Strauss-Kahn's place in the Brusssels talks will be taken by International Monetary Fund Deputy Managing Director Nemat Shafik, the organisation said.
The meeting was also expected to pressure Greece to announce more austerity steps to secure further emergency funding. A senior Greek official said on Sunday the arrest of Strauss-Kahn may cause some delays to its EU/IMF bailout plan.
Strauss-Kahn had been due to meet German Chancellor Angela Merkel as well as attend the meeting of euro zone finance ministers.
"This might definitely cause some delays in the short term," the official told Reuters on condition of anonymity, referring to meetings planned for Sunday and Monday.

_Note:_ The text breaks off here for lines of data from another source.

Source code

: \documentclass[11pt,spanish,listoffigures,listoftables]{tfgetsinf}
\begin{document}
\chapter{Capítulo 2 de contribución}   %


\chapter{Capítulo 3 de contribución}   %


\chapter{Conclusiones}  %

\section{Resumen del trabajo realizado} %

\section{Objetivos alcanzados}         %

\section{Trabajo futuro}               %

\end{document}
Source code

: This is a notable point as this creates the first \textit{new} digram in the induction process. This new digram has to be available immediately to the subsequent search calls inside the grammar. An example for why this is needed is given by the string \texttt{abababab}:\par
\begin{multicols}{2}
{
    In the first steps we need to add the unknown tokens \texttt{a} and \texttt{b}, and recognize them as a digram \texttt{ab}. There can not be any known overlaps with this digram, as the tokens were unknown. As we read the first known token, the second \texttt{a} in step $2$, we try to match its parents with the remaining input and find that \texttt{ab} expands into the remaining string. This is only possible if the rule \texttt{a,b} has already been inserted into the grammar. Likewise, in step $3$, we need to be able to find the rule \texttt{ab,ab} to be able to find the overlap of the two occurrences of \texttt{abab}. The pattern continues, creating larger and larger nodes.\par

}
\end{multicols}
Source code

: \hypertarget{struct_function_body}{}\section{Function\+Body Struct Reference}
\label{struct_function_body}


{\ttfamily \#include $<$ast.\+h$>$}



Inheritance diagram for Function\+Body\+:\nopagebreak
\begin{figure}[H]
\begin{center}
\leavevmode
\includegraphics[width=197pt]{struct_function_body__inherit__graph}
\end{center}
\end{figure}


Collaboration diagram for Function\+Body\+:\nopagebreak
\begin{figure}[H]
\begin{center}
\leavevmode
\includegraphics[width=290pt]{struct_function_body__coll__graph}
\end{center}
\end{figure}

"Strauss-Kahn had a very good knowledge of Greece's situation."
But the official added: "This will not change the IMF's policy on Greece. Greece will continue to implement its programne."
Portugal agreed this month on a 78 billion-euro loan programme over three years with the European Commission and the International Monetary Fund (IMF).
The plan needs to be approved unanimously by euro zone finance ministers, but Finland's parliament set conditions for its support on Friday, saying Lisbon had to ask private bondholders to maintain their exposure to Portuguese debt.
The second condition set by Finland is for Portugal to embark on a privatisation programme to raise funds.
If euro zone finance ministers agree to the Finnish demands, it will mark a change from the bailout programmes of Ireland and Greece, which did not mention any need for private investors to maintain their exposure to the countries' debt.
"I am confident that the Portuguese package will be approved on Monday," Economic and Monetary Affairs Commissioner Olli Rehn, a Finn, told reporters on Friday.
Rehn said the interest rate on loans to Portugal, to be decided by the ministers, would be between 5.5 and 6.0 percent.
This is in line with the borrowing cost set by the initial euro zone agreement on emergency funding through the European Financial Stability Facility (EFSF), rather than a more favourable EFSF lending rate EU leaders suggested in March.
Greek borrowing costs, originally at around 5.2 percent, were lowered by euro zone loaders to 4.2 percent in March. But the interest rate for Ireland of around 5.8 percent was not cut because of a dispute over Irish corporate tax levels, which France and Germany see as too low.
Finland also decided that to take part in any further bailouts after Portugal, it would require a borrowing country to provide collateral for emergency loans from the euro zone, to limit taxpayers' exposure.
MORE MONEY FOR GREECE - FOR MORE AUSTERITY AND REFORMS
This is important for Greece, which already has a 110 billion-euro EU/IMF bailout until mid-2013, but which is likely to need more funds next year because initial forecasts that it could return to markets in 2012 appear to be unrealistic.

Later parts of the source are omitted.